◆ What you are asked to do ◆
Please transcribe the lines below exactly, and leave every image behind.

(Data records)
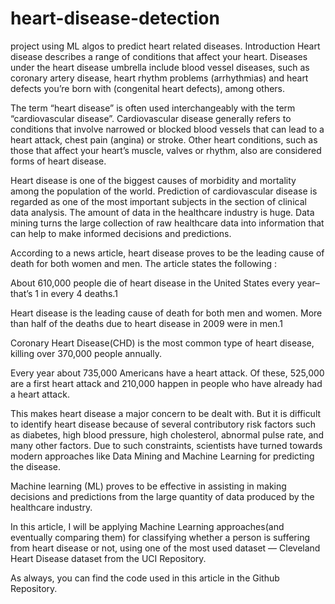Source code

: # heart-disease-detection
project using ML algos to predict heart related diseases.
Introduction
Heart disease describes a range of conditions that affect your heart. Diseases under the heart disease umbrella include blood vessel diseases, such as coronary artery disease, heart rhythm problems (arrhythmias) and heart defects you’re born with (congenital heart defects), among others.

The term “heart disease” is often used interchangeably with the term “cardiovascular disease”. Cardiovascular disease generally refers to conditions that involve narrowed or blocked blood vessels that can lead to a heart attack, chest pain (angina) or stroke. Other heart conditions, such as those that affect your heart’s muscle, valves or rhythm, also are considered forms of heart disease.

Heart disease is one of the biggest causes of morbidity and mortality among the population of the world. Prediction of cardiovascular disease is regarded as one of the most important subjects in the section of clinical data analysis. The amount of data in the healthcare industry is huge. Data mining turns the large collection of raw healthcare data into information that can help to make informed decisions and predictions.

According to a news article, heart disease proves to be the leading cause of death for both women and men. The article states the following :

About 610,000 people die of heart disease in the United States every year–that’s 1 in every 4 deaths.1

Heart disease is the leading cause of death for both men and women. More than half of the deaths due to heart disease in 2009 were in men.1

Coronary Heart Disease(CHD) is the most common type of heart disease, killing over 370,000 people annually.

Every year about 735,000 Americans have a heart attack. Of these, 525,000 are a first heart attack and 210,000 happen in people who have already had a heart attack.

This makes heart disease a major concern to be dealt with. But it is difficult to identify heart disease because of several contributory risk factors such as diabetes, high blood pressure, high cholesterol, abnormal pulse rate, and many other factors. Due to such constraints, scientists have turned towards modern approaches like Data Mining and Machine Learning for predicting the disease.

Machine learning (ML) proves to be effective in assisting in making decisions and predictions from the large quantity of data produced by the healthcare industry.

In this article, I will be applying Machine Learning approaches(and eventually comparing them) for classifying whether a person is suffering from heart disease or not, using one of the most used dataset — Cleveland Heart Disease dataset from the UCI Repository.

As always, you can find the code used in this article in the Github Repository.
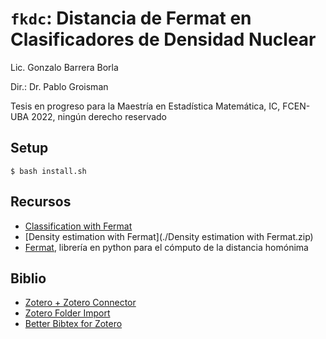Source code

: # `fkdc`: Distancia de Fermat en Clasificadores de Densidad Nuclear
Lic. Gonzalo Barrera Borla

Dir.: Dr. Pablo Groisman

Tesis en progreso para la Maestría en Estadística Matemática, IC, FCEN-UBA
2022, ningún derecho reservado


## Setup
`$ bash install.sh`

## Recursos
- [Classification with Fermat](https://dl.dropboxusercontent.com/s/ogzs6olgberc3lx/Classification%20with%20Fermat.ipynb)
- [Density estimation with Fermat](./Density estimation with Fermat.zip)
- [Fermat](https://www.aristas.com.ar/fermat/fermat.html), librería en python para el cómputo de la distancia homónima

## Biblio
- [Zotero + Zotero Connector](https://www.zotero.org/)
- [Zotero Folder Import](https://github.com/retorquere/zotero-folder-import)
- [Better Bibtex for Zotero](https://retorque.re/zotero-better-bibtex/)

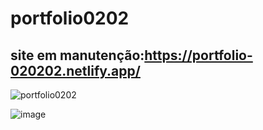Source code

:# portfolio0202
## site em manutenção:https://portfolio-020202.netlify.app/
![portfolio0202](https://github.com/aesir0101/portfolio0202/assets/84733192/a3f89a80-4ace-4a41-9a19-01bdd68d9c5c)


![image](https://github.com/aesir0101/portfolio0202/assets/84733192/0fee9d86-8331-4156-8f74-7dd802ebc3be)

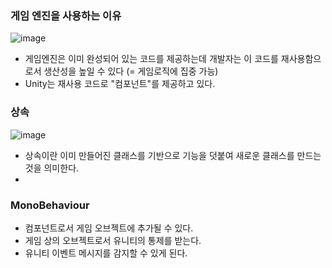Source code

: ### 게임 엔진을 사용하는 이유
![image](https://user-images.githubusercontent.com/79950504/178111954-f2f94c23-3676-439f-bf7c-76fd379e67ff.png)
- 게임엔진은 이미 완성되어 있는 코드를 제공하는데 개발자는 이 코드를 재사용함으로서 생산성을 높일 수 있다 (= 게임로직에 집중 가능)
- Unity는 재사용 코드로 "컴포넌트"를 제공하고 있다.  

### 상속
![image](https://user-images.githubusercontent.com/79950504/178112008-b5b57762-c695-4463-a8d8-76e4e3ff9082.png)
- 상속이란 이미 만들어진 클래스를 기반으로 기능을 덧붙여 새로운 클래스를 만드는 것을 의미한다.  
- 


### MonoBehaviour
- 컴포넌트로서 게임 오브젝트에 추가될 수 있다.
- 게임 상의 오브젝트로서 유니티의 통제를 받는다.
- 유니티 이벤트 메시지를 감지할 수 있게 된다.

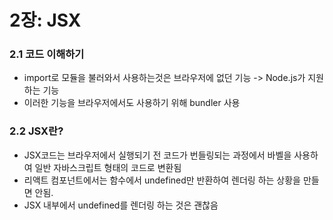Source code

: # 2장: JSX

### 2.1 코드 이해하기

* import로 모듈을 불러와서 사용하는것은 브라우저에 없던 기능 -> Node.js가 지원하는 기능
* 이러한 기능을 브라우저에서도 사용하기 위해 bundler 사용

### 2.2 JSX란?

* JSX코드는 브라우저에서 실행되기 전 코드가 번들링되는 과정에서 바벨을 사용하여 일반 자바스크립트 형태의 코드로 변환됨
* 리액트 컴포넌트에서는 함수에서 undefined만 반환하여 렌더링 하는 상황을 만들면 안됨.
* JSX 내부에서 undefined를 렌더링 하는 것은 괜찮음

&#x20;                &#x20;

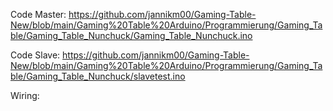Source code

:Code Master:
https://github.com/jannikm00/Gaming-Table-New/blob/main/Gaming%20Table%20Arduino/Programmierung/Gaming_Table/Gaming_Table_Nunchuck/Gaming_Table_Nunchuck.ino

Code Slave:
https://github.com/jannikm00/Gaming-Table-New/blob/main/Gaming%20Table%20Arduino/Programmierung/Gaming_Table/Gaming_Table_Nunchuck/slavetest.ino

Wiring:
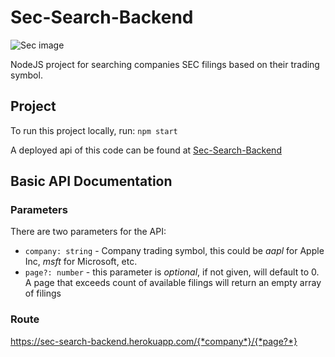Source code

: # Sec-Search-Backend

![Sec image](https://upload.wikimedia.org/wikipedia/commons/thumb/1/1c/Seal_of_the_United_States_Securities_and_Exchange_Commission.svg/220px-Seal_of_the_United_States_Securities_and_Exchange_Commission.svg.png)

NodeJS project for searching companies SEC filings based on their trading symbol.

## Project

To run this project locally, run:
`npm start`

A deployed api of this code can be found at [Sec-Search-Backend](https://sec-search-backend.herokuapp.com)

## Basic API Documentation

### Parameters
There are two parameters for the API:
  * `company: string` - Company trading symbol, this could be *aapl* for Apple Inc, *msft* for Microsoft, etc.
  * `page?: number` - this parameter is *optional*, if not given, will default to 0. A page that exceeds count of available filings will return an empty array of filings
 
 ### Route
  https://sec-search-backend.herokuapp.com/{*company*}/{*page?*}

◆ Solution to this exercise ◆
Source code

: # heart-disease-detection
project using ML algos to predict heart related diseases.
Introduction
Heart disease describes a range of conditions that affect your heart. Diseases under the heart disease umbrella include blood vessel diseases, such as coronary artery disease, heart rhythm problems (arrhythmias) and heart defects you’re born with (congenital heart defects), among others.

The term “heart disease” is often used interchangeably with the term “cardiovascular disease”. Cardiovascular disease generally refers to conditions that involve narrowed or blocked blood vessels that can lead to a heart attack, chest pain (angina) or stroke. Other heart conditions, such as those that affect your heart’s muscle, valves or rhythm, also are considered forms of heart disease.

Heart disease is one of the biggest causes of morbidity and mortality among the population of the world. Prediction of cardiovascular disease is regarded as one of the most important subjects in the section of clinical data analysis. The amount of data in the healthcare industry is huge. Data mining turns the large collection of raw healthcare data into information that can help to make informed decisions and predictions.

According to a news article, heart disease proves to be the leading cause of death for both women and men. The article states the following :

About 610,000 people die of heart disease in the United States every year–that’s 1 in every 4 deaths.1

Heart disease is the leading cause of death for both men and women. More than half of the deaths due to heart disease in 2009 were in men.1

Coronary Heart Disease(CHD) is the most common type of heart disease, killing over 370,000 people annually.

Every year about 735,000 Americans have a heart attack. Of these, 525,000 are a first heart attack and 210,000 happen in people who have already had a heart attack.

This makes heart disease a major concern to be dealt with. But it is difficult to identify heart disease because of several contributory risk factors such as diabetes, high blood pressure, high cholesterol, abnormal pulse rate, and many other factors. Due to such constraints, scientists have turned towards modern approaches like Data Mining and Machine Learning for predicting the disease.

Machine learning (ML) proves to be effective in assisting in making decisions and predictions from the large quantity of data produced by the healthcare industry.

In this article, I will be applying Machine Learning approaches(and eventually comparing them) for classifying whether a person is suffering from heart disease or not, using one of the most used dataset — Cleveland Heart Disease dataset from the UCI Repository.

As always, you can find the code used in this article in the Github Repository.
Source code

: # `fkdc`: Distancia de Fermat en Clasificadores de Densidad Nuclear
Lic. Gonzalo Barrera Borla

Dir.: Dr. Pablo Groisman

Tesis en progreso para la Maestría en Estadística Matemática, IC, FCEN-UBA
2022, ningún derecho reservado


## Setup
`$ bash install.sh`

## Recursos
- [Classification with Fermat](https://dl.dropboxusercontent.com/s/ogzs6olgberc3lx/Classification%20with%20Fermat.ipynb)
- [Density estimation with Fermat](./Density estimation with Fermat.zip)
- [Fermat](https://www.aristas.com.ar/fermat/fermat.html), librería en python para el cómputo de la distancia homónima

## Biblio
- [Zotero + Zotero Connector](https://www.zotero.org/)
- [Zotero Folder Import](https://github.com/retorquere/zotero-folder-import)
- [Better Bibtex for Zotero](https://retorque.re/zotero-better-bibtex/)

Source code

:# portfolio0202
## site em manutenção:https://portfolio-020202.netlify.app/
![portfolio0202](https://github.com/aesir0101/portfolio0202/assets/84733192/a3f89a80-4ace-4a41-9a19-01bdd68d9c5c)


![image](https://github.com/aesir0101/portfolio0202/assets/84733192/0fee9d86-8331-4156-8f74-7dd802ebc3be)

Source code

: ### 게임 엔진을 사용하는 이유
![image](https://user-images.githubusercontent.com/79950504/178111954-f2f94c23-3676-439f-bf7c-76fd379e67ff.png)
- 게임엔진은 이미 완성되어 있는 코드를 제공하는데 개발자는 이 코드를 재사용함으로서 생산성을 높일 수 있다 (= 게임로직에 집중 가능)
- Unity는 재사용 코드로 "컴포넌트"를 제공하고 있다.  

### 상속
![image](https://user-images.githubusercontent.com/79950504/178112008-b5b57762-c695-4463-a8d8-76e4e3ff9082.png)
- 상속이란 이미 만들어진 클래스를 기반으로 기능을 덧붙여 새로운 클래스를 만드는 것을 의미한다.  
- 


### MonoBehaviour
- 컴포넌트로서 게임 오브젝트에 추가될 수 있다.
- 게임 상의 오브젝트로서 유니티의 통제를 받는다.
- 유니티 이벤트 메시지를 감지할 수 있게 된다.

Source code

: # 2장: JSX

### 2.1 코드 이해하기

* import로 모듈을 불러와서 사용하는것은 브라우저에 없던 기능 -> Node.js가 지원하는 기능
* 이러한 기능을 브라우저에서도 사용하기 위해 bundler 사용

### 2.2 JSX란?

* JSX코드는 브라우저에서 실행되기 전 코드가 번들링되는 과정에서 바벨을 사용하여 일반 자바스크립트 형태의 코드로 변환됨
* 리액트 컴포넌트에서는 함수에서 undefined만 반환하여 렌더링 하는 상황을 만들면 안됨.
* JSX 내부에서 undefined를 렌더링 하는 것은 괜찮음

&#x20;                &#x20;

Source code

:Code Master:
https://github.com/jannikm00/Gaming-Table-New/blob/main/Gaming%20Table%20Arduino/Programmierung/Gaming_Table/Gaming_Table_Nunchuck/Gaming_Table_Nunchuck.ino

Code Slave:
https://github.com/jannikm00/Gaming-Table-New/blob/main/Gaming%20Table%20Arduino/Programmierung/Gaming_Table/Gaming_Table_Nunchuck/slavetest.ino

Wiring:
Source code

: # Sec-Search-Backend

![Sec image](https://upload.wikimedia.org/wikipedia/commons/thumb/1/1c/Seal_of_the_United_States_Securities_and_Exchange_Commission.svg/220px-Seal_of_the_United_States_Securities_and_Exchange_Commission.svg.png)

NodeJS project for searching companies SEC filings based on their trading symbol.

## Project

To run this project locally, run:
`npm start`

A deployed api of this code can be found at [Sec-Search-Backend](https://sec-search-backend.herokuapp.com)

## Basic API Documentation

### Parameters
There are two parameters for the API:
  * `company: string` - Company trading symbol, this could be *aapl* for Apple Inc, *msft* for Microsoft, etc.
  * `page?: number` - this parameter is *optional*, if not given, will default to 0. A page that exceeds count of available filings will return an empty array of filings
 
 ### Route
  https://sec-search-backend.herokuapp.com/{*company*}/{*page?*}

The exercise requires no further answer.